Of course, drug discovery isn't as simply as running some numerical calculations. The next step could either be testing out some promising candidate in the lab to see if the ligands really bind, and if there are additional side effects. The question of side effects can be investigated by considering the following: how generic is the given ligands' binding to the specific protein sites? In other words, is the ligand simply a really sticky compound, or does it really prefer to bind to HSP90 specifically. To proceed, I investigated potential correlations of binding energies between HSP90 and other common proteins. I chose four test subjects to this test: HSP90 analog found in yeast (HSY), ornithine decarboxylase (ODC), albumin (ALB), and hemoglobin (HEM).

Binding Energy Correlation
Scattering plot of the absolute value of the binding energies (in units of kcal/mol)

Scatterplots of the absolute value of total binding energies for different proteins (diagonal shows the distribution). As expected, we see a large correlation between HSP and HSY, that is expected since they are analogs of one another (HSP for humans and HSY for yeast). However, there is still large correlations between binding energies for different proteins. This can be explained by the fact that Van-Der-Wals interaction is very shape dependent, and quite often crevices for different proteins can be quite similar.

Electrostatic Energy Correlation
Scattering plot of the absolute value of the Electrostatic binding energies (in units of kcal/mol)

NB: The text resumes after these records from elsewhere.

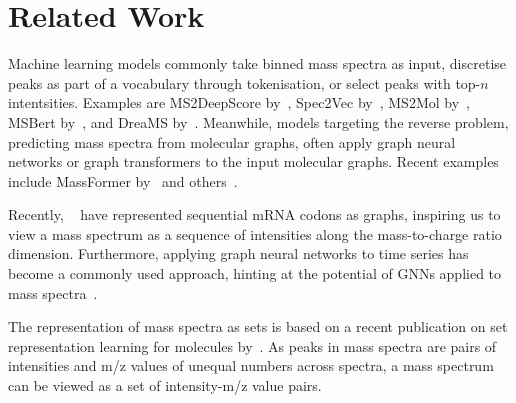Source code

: \section{Related Work}
Machine learning models commonly take binned mass spectra as input, discretise peaks as part of a vocabulary through tokenisation, or select peaks with top-$n$ intentsities. Examples are MS2DeepScore by~\citet{huberMS2DeepScoreNovelDeep2021}, Spec2Vec by~\citet{huberSpec2VecImprovedMass2021}, MS2Mol by~\citet{butlerMS2MolTransformerModel2023}, MSBert by~\citet{zhangMSBERTEmbeddingTandem2024}, and DreaMS by~\citet{bushuievEmergenceMolecularStructures2025}. Meanwhile, models targeting the reverse problem, predicting mass spectra from molecular graphs, often apply graph neural networks or graph transformers to the input molecular graphs. Recent examples include MassFormer by~\citet{youngTandemMassSpectrum2024} and others~\citep{zhangPredictionElectronIonization2022,murphyEfficientlyPredictingHigh2023,parkMassSpectraPrediction2024}. 

Recently, ~\citet{nallapareddyImprovingFulllengthRibosome2024} have represented sequential mRNA codons as graphs, inspiring us to view a mass spectrum as a sequence of intensities along the mass-to-charge ratio dimension. Furthermore, applying graph neural networks to time series has become a commonly used approach, hinting at the potential of GNNs applied to mass spectra~\citep{jinSurveyGraphNeural2024}.

The representation of mass spectra as sets is based on a recent publication on set representation learning for molecules by~\citet{boulougouriMolecularSetRepresentation2024}. As peaks in mass spectra are pairs of intensities and m/z values of unequal numbers across spectra, a mass spectrum can be viewed as a set of intensity-m/z value pairs.
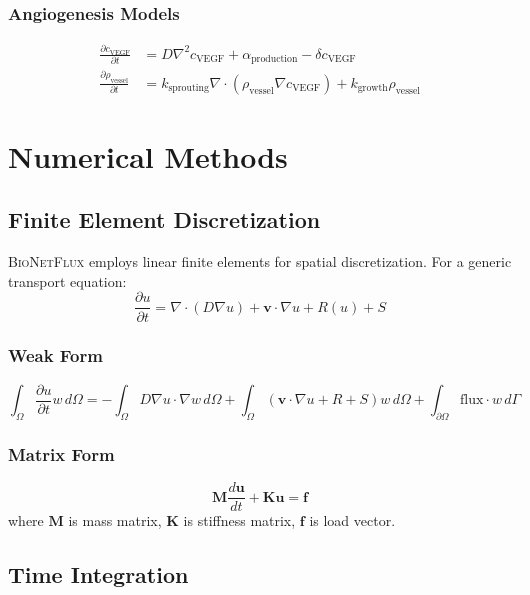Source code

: \documentclass[11pt,a4paper]{article}
\newcommand{\bionetflux}{\textsc{BioNetFlux}}
\begin{document}
\subsubsection{Angiogenesis Models}
\begin{align}
\frac{\partial c_{\text{VEGF}}}{\partial t} &= D\nabla^2 c_{\text{VEGF}} + \alpha_{\text{production}} - \delta c_{\text{VEGF}}\\
\frac{\partial \rho_{\text{vessel}}}{\partial t} &= k_{\text{sprouting}} \nabla \cdot (\rho_{\text{vessel}} \nabla c_{\text{VEGF}}) + k_{\text{growth}} \rho_{\text{vessel}}
\end{align}

\section{Numerical Methods}

\subsection{Finite Element Discretization}

\bionetflux{} employs linear finite elements for spatial discretization. For a generic transport equation:
\begin{equation}
\frac{\partial u}{\partial t} = \nabla \cdot (D\nabla u) + \bm{v} \cdot \nabla u + R(u) + S
\end{equation}

\subsubsection{Weak Form}
\begin{equation}
\int_\Omega \frac{\partial u}{\partial t} w \, d\Omega = -\int_\Omega D\nabla u \cdot \nabla w \, d\Omega + \int_\Omega (\bm{v} \cdot \nabla u + R + S) w \, d\Omega + \int_{\partial\Omega} \text{flux} \cdot w \, d\Gamma
\end{equation}

\subsubsection{Matrix Form}
\begin{equation}
\bm{M} \frac{d\bm{u}}{dt} + \bm{K} \bm{u} = \bm{f}
\end{equation}
where $\bm{M}$ is mass matrix, $\bm{K}$ is stiffness matrix, $\bm{f}$ is load vector.

\subsection{Time Integration}
\end{document}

Scatterplots of the electrostatic binding energies (in mol/kcal times -1). There is still correlations between HSP and HSY as expected, and small correlations between HSP and ODC as the surface effective charges for the ligand sites are both rather negative. For the ALB and HEM, the correlation is mostly gone! Thus the electrostatic binding energy could possibly be a good indication of dock selectivity

After applying some basic criterion (large electrostatic contribution, stronger binding to HSP90 than all other proteins), below are a few good sample candidates for further drug developments (Unfortunately our friend Spermine binds strongly to ODC with a binding energy of -76 kcal/mol compared to -60 kcal/mol):


I learned that proteins have interesting surface features that can allow binding to happen. This binding can be modelled straightforwardly using physics, and one can obtain binding energies quite easily through dock6. Many ligands have good binding, but a large component comes from Van-Der-Waals interaction which can be correlated across different proteins. A good drug candidate should have a more balanced binding contribution coming from electrostatic interactions, which leads to more selectivity. Ideally, one would like ligands that bind to one and only one protein, but reality is much more complicated, and it may be necessary to run through a much larger database of proteins to determine potential side-effects. Of course, all of this is neglecting additional effects of these drug candidates inside the body. I've identified a few potential drug candidates but further study is absolutely needed!